▶ _BRIEF_
Leave the pictures behind and reproduce every line of the listing exactly.

═══ DATA EXCERPTS

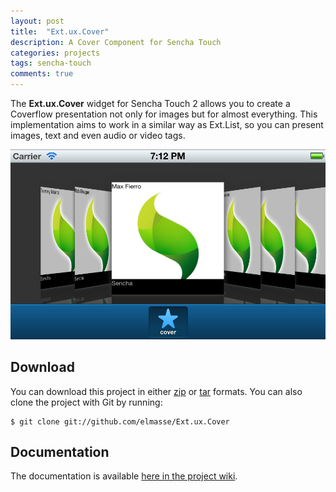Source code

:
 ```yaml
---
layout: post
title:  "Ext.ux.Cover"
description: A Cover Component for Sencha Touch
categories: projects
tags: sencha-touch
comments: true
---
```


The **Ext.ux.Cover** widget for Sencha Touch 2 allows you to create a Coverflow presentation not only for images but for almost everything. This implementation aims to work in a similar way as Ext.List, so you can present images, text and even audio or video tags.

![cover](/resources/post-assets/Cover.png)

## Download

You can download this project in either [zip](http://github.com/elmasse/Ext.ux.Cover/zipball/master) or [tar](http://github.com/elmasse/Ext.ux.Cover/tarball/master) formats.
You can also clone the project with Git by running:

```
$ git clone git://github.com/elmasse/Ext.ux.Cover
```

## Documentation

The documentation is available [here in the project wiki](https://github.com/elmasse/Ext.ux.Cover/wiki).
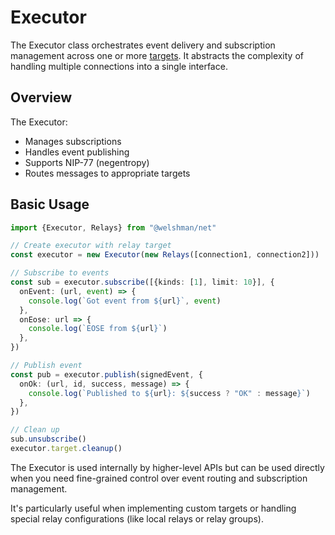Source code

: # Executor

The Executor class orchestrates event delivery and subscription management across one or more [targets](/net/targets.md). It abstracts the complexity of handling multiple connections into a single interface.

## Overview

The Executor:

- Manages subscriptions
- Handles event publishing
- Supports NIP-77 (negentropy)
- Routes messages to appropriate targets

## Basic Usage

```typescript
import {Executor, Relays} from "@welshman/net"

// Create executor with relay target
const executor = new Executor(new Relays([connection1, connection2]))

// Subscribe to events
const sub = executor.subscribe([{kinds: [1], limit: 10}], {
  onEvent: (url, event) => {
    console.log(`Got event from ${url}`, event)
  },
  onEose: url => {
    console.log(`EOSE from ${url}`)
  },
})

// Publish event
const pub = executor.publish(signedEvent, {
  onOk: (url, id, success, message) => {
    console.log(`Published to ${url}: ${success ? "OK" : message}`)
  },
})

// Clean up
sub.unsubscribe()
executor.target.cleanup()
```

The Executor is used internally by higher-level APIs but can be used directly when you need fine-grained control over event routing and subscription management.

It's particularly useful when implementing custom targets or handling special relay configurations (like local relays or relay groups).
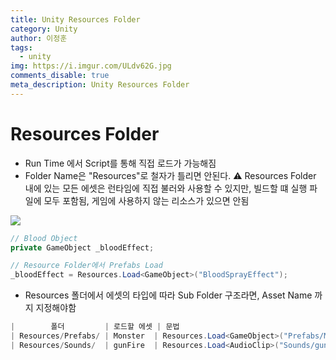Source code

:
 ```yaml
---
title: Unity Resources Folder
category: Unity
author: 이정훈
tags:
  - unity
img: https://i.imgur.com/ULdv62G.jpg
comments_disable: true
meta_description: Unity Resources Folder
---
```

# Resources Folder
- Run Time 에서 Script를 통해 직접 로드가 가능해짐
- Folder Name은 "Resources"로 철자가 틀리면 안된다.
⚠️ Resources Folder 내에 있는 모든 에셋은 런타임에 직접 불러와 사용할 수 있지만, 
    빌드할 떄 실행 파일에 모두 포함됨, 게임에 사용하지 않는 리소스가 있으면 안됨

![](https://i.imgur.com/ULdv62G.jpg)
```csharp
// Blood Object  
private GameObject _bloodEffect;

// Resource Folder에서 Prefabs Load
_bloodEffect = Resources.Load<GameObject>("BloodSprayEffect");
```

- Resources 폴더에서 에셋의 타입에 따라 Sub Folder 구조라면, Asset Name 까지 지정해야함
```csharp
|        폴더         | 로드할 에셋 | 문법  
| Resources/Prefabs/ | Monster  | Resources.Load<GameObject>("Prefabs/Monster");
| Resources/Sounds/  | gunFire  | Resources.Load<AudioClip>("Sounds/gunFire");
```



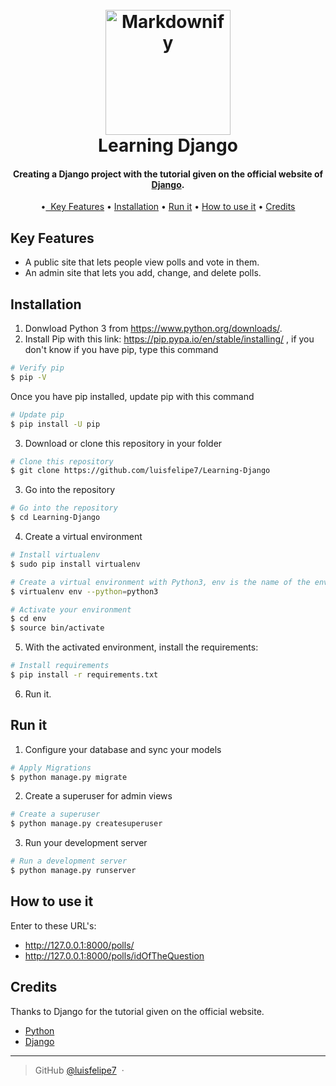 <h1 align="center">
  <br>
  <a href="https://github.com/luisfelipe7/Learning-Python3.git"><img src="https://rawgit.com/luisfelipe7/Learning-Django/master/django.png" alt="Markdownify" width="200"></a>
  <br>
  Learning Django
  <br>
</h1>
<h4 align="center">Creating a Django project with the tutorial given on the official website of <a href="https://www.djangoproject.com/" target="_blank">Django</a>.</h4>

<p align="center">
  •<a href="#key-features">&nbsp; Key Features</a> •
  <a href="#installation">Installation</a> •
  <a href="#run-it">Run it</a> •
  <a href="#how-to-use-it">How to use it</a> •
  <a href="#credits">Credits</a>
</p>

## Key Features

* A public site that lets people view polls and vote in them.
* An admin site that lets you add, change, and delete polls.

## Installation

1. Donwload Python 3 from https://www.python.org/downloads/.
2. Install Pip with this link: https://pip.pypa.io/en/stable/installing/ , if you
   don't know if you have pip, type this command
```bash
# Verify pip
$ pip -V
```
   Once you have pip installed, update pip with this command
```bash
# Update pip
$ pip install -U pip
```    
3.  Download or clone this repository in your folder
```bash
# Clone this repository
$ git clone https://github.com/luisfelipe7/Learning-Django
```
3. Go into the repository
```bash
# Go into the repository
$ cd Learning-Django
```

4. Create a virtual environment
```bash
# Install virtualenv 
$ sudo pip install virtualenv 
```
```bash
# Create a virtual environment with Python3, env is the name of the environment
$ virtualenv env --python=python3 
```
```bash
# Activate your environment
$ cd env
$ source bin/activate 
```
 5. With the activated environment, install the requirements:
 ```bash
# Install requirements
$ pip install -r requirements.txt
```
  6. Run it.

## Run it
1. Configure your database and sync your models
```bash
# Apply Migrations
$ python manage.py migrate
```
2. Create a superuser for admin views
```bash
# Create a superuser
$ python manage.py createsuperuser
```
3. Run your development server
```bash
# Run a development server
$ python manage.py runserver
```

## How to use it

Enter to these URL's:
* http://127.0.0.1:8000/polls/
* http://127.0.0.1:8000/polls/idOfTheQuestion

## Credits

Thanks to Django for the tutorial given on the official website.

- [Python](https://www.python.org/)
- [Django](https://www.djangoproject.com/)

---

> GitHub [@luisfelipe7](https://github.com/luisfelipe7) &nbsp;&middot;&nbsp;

══════

▶ _TASK RESPONSE_
Source code

:
 ```yaml
---
layout: post
title:  "Ext.ux.Cover"
description: A Cover Component for Sencha Touch
categories: projects
tags: sencha-touch
comments: true
---
```


The **Ext.ux.Cover** widget for Sencha Touch 2 allows you to create a Coverflow presentation not only for images but for almost everything. This implementation aims to work in a similar way as Ext.List, so you can present images, text and even audio or video tags.

![cover](/resources/post-assets/Cover.png)

## Download

You can download this project in either [zip](http://github.com/elmasse/Ext.ux.Cover/zipball/master) or [tar](http://github.com/elmasse/Ext.ux.Cover/tarball/master) formats.
You can also clone the project with Git by running:

```
$ git clone git://github.com/elmasse/Ext.ux.Cover
```

## Documentation

The documentation is available [here in the project wiki](https://github.com/elmasse/Ext.ux.Cover/wiki).
Source code

: # Executor

The Executor class orchestrates event delivery and subscription management across one or more [targets](/net/targets.md). It abstracts the complexity of handling multiple connections into a single interface.

## Overview

The Executor:

- Manages subscriptions
- Handles event publishing
- Supports NIP-77 (negentropy)
- Routes messages to appropriate targets

## Basic Usage

```typescript
import {Executor, Relays} from "@welshman/net"

// Create executor with relay target
const executor = new Executor(new Relays([connection1, connection2]))

// Subscribe to events
const sub = executor.subscribe([{kinds: [1], limit: 10}], {
  onEvent: (url, event) => {
    console.log(`Got event from ${url}`, event)
  },
  onEose: url => {
    console.log(`EOSE from ${url}`)
  },
})

// Publish event
const pub = executor.publish(signedEvent, {
  onOk: (url, id, success, message) => {
    console.log(`Published to ${url}: ${success ? "OK" : message}`)
  },
})

// Clean up
sub.unsubscribe()
executor.target.cleanup()
```

The Executor is used internally by higher-level APIs but can be used directly when you need fine-grained control over event routing and subscription management.

It's particularly useful when implementing custom targets or handling special relay configurations (like local relays or relay groups).
Source code

:
 ```yaml
---
title: Unity Resources Folder
category: Unity
author: 이정훈
tags:
  - unity
img: https://i.imgur.com/ULdv62G.jpg
comments_disable: true
meta_description: Unity Resources Folder
---
```

# Resources Folder
- Run Time 에서 Script를 통해 직접 로드가 가능해짐
- Folder Name은 "Resources"로 철자가 틀리면 안된다.
⚠️ Resources Folder 내에 있는 모든 에셋은 런타임에 직접 불러와 사용할 수 있지만, 
    빌드할 떄 실행 파일에 모두 포함됨, 게임에 사용하지 않는 리소스가 있으면 안됨

![](https://i.imgur.com/ULdv62G.jpg)
```csharp
// Blood Object  
private GameObject _bloodEffect;

// Resource Folder에서 Prefabs Load
_bloodEffect = Resources.Load<GameObject>("BloodSprayEffect");
```

- Resources 폴더에서 에셋의 타입에 따라 Sub Folder 구조라면, Asset Name 까지 지정해야함
```csharp
|        폴더         | 로드할 에셋 | 문법  
| Resources/Prefabs/ | Monster  | Resources.Load<GameObject>("Prefabs/Monster");
| Resources/Sounds/  | gunFire  | Resources.Load<AudioClip>("Sounds/gunFire");
```



 <h1 align="center">
  <br>
  <a href="https://github.com/luisfelipe7/Learning-Python3.git"><img src="https://rawgit.com/luisfelipe7/Learning-Django/master/django.png" alt="Markdownify" width="200"></a>
  <br>
  Learning Django
  <br>
</h1>
<h4 align="center">Creating a Django project with the tutorial given on the official website of <a href="https://www.djangoproject.com/" target="_blank">Django</a>.</h4>

<p align="center">
  •<a href="#key-features">&nbsp; Key Features</a> •
  <a href="#installation">Installation</a> •
  <a href="#run-it">Run it</a> •
  <a href="#how-to-use-it">How to use it</a> •
  <a href="#credits">Credits</a>
</p>

## Key Features

* A public site that lets people view polls and vote in them.
* An admin site that lets you add, change, and delete polls.

## Installation

1. Donwload Python 3 from https://www.python.org/downloads/.
2. Install Pip with this link: https://pip.pypa.io/en/stable/installing/ , if you
   don't know if you have pip, type this command
```bash
# Verify pip
$ pip -V
```
   Once you have pip installed, update pip with this command
```bash
# Update pip
$ pip install -U pip
```    
3.  Download or clone this repository in your folder
```bash
# Clone this repository
$ git clone https://github.com/luisfelipe7/Learning-Django
```
3. Go into the repository
```bash
# Go into the repository
$ cd Learning-Django
```

4. Create a virtual environment
```bash
# Install virtualenv 
$ sudo pip install virtualenv 
```
```bash
# Create a virtual environment with Python3, env is the name of the environment
$ virtualenv env --python=python3 
```
```bash
# Activate your environment
$ cd env
$ source bin/activate 
```
 5. With the activated environment, install the requirements:
 ```bash
# Install requirements
$ pip install -r requirements.txt
```
  6. Run it.

## Run it
1. Configure your database and sync your models
```bash
# Apply Migrations
$ python manage.py migrate
```
2. Create a superuser for admin views
```bash
# Create a superuser
$ python manage.py createsuperuser
```
3. Run your development server
```bash
# Run a development server
$ python manage.py runserver
```

## How to use it

Enter to these URL's:
* http://127.0.0.1:8000/polls/
* http://127.0.0.1:8000/polls/idOfTheQuestion

## Credits

Thanks to Django for the tutorial given on the official website.

- [Python](https://www.python.org/)
- [Django](https://www.djangoproject.com/)

---

> GitHub [@luisfelipe7](https://github.com/luisfelipe7) &nbsp;&middot;&nbsp;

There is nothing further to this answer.